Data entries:
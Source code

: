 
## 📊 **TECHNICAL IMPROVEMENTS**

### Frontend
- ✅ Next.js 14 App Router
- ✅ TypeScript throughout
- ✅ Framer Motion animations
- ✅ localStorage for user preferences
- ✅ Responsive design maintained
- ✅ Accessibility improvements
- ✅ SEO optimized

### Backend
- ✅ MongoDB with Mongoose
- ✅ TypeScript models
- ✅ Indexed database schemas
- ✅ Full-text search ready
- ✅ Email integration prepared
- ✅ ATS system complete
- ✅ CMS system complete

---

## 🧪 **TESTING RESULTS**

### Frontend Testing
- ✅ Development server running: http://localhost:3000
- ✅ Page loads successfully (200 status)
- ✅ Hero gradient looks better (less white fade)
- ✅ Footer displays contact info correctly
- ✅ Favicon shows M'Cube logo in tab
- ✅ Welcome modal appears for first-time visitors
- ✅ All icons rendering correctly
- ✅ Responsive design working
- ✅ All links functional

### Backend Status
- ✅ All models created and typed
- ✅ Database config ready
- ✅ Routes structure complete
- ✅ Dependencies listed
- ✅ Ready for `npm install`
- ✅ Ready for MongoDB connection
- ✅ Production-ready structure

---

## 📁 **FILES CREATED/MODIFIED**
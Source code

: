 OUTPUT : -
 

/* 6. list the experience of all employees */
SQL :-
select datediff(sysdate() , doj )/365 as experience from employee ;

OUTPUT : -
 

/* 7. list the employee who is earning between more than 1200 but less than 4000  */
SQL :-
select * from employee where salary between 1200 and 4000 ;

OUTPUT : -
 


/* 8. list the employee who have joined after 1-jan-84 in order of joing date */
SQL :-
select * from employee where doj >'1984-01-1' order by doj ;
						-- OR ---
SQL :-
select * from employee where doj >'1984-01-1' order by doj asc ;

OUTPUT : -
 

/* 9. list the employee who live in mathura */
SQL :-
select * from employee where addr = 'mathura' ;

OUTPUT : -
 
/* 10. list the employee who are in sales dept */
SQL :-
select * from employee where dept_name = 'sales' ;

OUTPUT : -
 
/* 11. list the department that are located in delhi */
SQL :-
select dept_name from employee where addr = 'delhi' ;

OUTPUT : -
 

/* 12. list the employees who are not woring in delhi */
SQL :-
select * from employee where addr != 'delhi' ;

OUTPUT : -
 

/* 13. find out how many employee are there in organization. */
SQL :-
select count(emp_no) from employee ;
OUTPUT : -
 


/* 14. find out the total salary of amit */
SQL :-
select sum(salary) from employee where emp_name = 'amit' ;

* Requirement:
Please reproduce the lines from the line with "## 🧪 **TESTING RESULTS**" to the line with "- ✅ Footer displays contact info correctly", both ends included, exactly as they appear above.

* Written reply:
## 🧪 **TESTING RESULTS**

### Frontend Testing
- ✅ Development server running: http://localhost:3000
- ✅ Page loads successfully (200 status)
- ✅ Hero gradient looks better (less white fade)
- ✅ Footer displays contact info correctly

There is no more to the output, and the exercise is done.